Panaeolus papilionaceus, gills adnate.
Left-hand small plant, Hygrophorus, gills sinuate, adnexed. Right-hand plant Panaeolus retirugis, gills ascending adnexed; veil appendiculate.
In certain genera the gills have special characteristics which may be noted here. Usually the edge of the lamellae is acute or sharp like the blade of a knife, but in Cantharellus and Trogia the edges are very blunt or obtuse. In extreme forms the lamelke are reduced to mere veins or ridges. Again, the edge is generally entire, i. e., not noticeably toothed, but in Lentinus it is often toothed or cut in various ways. In some other plants the edges are serrulate, crenulate, etc. In Schizophvllum alneum, a small whitish plant very common on dead sticks, the gills are split lengthwise along the edge with the halves revolute, i. e., rolled back. In Coprinus the gills and often a large part of the pileus melt at maturity into a dark, inky fluid. The hymenium. -
The term hymenium is applied to the spore-bearing tissue of many fungi. In the Agaricaceae the hymenium covers the entire surface of the gills and usually the portion of the pileus between the gills. It originates in the following manner : the threads forming the trama of the gills grow out from the lower side of the pileus and perpendicular to its under surface. As growth advances many branches of the threads turn outward toward either surface of the gill and finally terminate in club-shaped cells. These cells, therefore, lie side by side, perpendicular to the surface, forming a pavement, as it were, over the entire surface of the gills. Some of them put out four little prongs, on each of which a spore is borne, while others simply remain as sterile cells (Figs. 249, 250). The spore-bearing cells are basidia; the others are called paraphyses. They resemble each other very much, except that the basidia bear four sterigmata and a spore on each. In a few species the number of sterigmata is reduced to two and in some low forms the number is variable. The layer just beneath the basidia is usually more or less modified, being often composed of small cells different from the rest of the trama. This is called the sub-hymenial layer or sub-hymenium (Fig. 250).
Section of portion of gill of Marasmius cohaerens. t. trama of gill; sh, subhymenium; h, hymenium layer.
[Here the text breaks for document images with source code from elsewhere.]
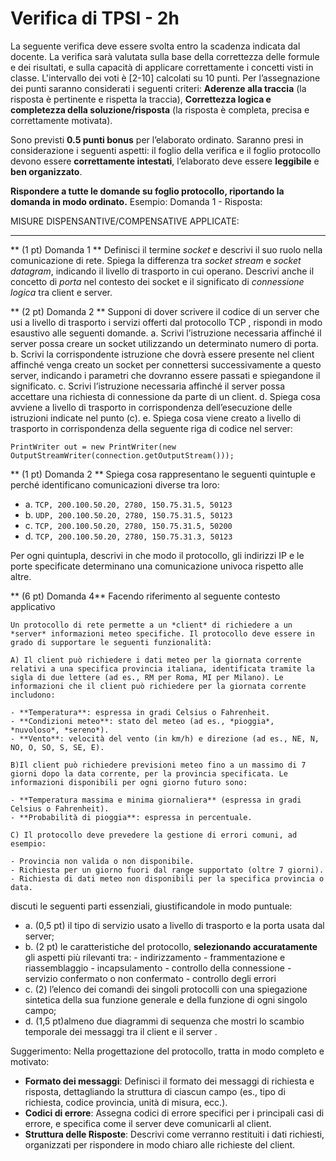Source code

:# Verifica di TPSI - 2h

La seguente verifica deve essere svolta entro la scadenza indicata dal docente. La verifica sarà valutata sulla base della correttezza delle formule e dei risultati, e sulla capacità di applicare correttamente  i concetti visti in classe. L'intervallo dei voti è [2-10] calcolati su 10 punti.
Per l’assegnazione dei punti saranno considerati i seguenti criteri:  **Aderenze alla traccia** (la risposta è pertinente e rispetta la traccia), **Correttezza logica e completezza della soluzione/risposta** (la risposta è completa, precisa e correttamente motivata).

Sono previsti **0.5 punti bonus** per l’elaborato ordinato. Saranno presi in considerazione i seguenti aspetti: il foglio della verifica e il foglio protocollo devono essere **correttamente intestati**, l’elaborato deve essere **leggibile** e **ben organizzato**.

**Rispondere a tutte le domande su foglio protocollo, riportando la domanda in modo ordinato.**
Esempio: Domanda 1 - Risposta:

MISURE DISPENSANTIVE/COMPENSATIVE APPLICATE:
__________

** (1 pt) Domanda 1 **  Definisci il termine _socket_ e descrivi il suo ruolo nella comunicazione di rete. Spiega la differenza tra _socket stream_ e _socket datagram_, indicando il livello di trasporto in cui operano. Descrivi anche il concetto di _porta_ nel contesto dei socket e il significato di _connessione logica_ tra client e server.

** (2 pt) Domanda 2 ** Supponi di dover scrivere il codice di un server che usi a livello di trasporto i servizi offerti dal protocollo TCP , rispondi in modo esaustivo alle seguenti domande.
	a. Scrivi l’istruzione necessaria affinché il server possa creare un socket utilizzando un determinato numero di porta.
	b. Scrivi la corrispondente istruzione che dovrà essere presente nel client affinché venga creato un socket per connettersi successivamente a questo server, indicando i parametri che dovranno essere passati e spiegandone il significato.
	c. Scrivi l’istruzione necessaria affinché il server possa accettare una richiesta di connessione da parte di un client.
	d. Spiega cosa avviene a livello di trasporto in corrispondenza dell’esecuzione delle istruzioni indicate nel punto (c).
	e. Spiega cosa viene creato a livello di trasporto in corrispondenza della seguente riga di codice nel server:
```
PrintWriter out = new PrintWriter(new OutputStreamWriter(connection.getOutputStream()));
```


** (1 pt) Domanda 2 ** Spiega cosa rappresentano le seguenti quintuple e perché identificano comunicazioni diverse tra loro:

- a. `TCP, 200.100.50.20, 2780, 150.75.31.5, 50123`
- b. `UDP, 200.100.50.20, 2780, 150.75.31.5, 50123`
- c. `TCP, 200.100.50.20, 2780, 150.75.31.5, 50200`
- d. `TCP, 200.100.50.20, 2780, 150.75.31.3, 50123`

Per ogni quintupla, descrivi in che modo il protocollo, gli indirizzi IP e le porte specificate determinano una comunicazione univoca rispetto alle altre.

** (6 pt) Domanda 4** Facendo riferimento al seguente contesto applicativo

	
	Un protocollo di rete permette a un *client* di richiedere a un *server* informazioni meteo specifiche. Il protocollo deve essere in grado di supportare le seguenti funzionalità:
	
	A) Il client può richiedere i dati meteo per la giornata corrente relativi a una specifica provincia italiana, identificata tramite la sigla di due lettere (ad es., RM per Roma, MI per Milano). Le informazioni che il client può richiedere per la giornata corrente includono:
	
	- **Temperatura**: espressa in gradi Celsius o Fahrenheit.
	- **Condizioni meteo**: stato del meteo (ad es., *pioggia*, *nuvoloso*, *sereno*).
	- **Vento**: velocità del vento (in km/h) e direzione (ad es., NE, N, NO, O, SO, S, SE, E).
	
	B)Il client può richiedere previsioni meteo fino a un massimo di 7 giorni dopo la data corrente, per la provincia specificata. Le informazioni disponibili per ogni giorno futuro sono:
	
	- **Temperatura massima e minima giornaliera** (espressa in gradi Celsius o Fahrenheit).
	- **Probabilità di pioggia**: espressa in percentuale.
	
	C) Il protocollo deve prevedere la gestione di errori comuni, ad esempio:
	
	- Provincia non valida o non disponibile.
	- Richiesta per un giorno fuori dal range supportato (oltre 7 giorni).
	- Richiesta di dati meteo non disponibili per la specifica provincia o data.


discuti le seguenti parti essenziali, giustificandole in modo puntuale:

- a. (0,5 pt) il tipo di servizio usato a livello di trasporto e la porta usata dal server;
- b. (2 pt) le caratteristiche del protocollo, **selezionando accuratamente** gli aspetti più rilevanti tra:
		  - indirizzamento
		  - frammentazione e riassemblaggio
		  - incapsulamento
		  - controllo della connessione
		  - servizio confermato o non confermato
		  - controllo degli errori
- c. (2) l’elenco dei comandi dei singoli protocolli con una spiegazione sintetica della sua funzione generale e della funzione di ogni singolo campo;
- d. (1,5 pt)almeno due diagrammi di sequenza che mostri lo scambio temporale dei messaggi tra il client e il server .

Suggerimento: 	Nella progettazione del protocollo, tratta in modo completo e motivato:
	
- **Formato dei messaggi**: Definisci il formato dei messaggi di richiesta e risposta, dettagliando la struttura di ciascun campo (es., tipo di richiesta, codice provincia, unità di misura, ecc.).
- **Codici di errore**: Assegna codici di errore specifici per i principali casi di errore, e specifica come il server deve comunicarli al client.
- **Struttura delle Risposte**: Descrivi come verranno restituiti i dati richiesti, organizzati per rispondere in modo chiaro alle richieste del client.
The long, dark cells are brown cystidia, termed spicules by some to distinguish them from the colorless cystidia. The long cells bearing the oval spores are the basidia.
Inocybe repanda (Bull.) Bres. (= Ento-loma repandum Bull.), t, trama of pileus; sh, subhymenium; h, the hymenial layer; the long cells with a drop of moisture at the ends are cystidia (sing. cystidium).
Other cells called cystidia occur in the hymenia of various species distributed through nearly all the genera of the agarics. Cystidia are large, usually inflated, cells which project above the rest of the hymenium (Fig. 250). They originate either like the basidia, from the sub-hymenial cells (Fig. 250), or from special hyphae deeper down in the trama of the gill (Fig. 249). They are scattered over the entire surface of the hymenium, but become more numerous on the edge of the lamellae. Their number is much smaller than that of the basidia, but in some species where they are colored they may greatly change the appearance of the gills. Cystidia often secrete moisture which collects in drops at their tips, a phenomenon common to all free fungous cells.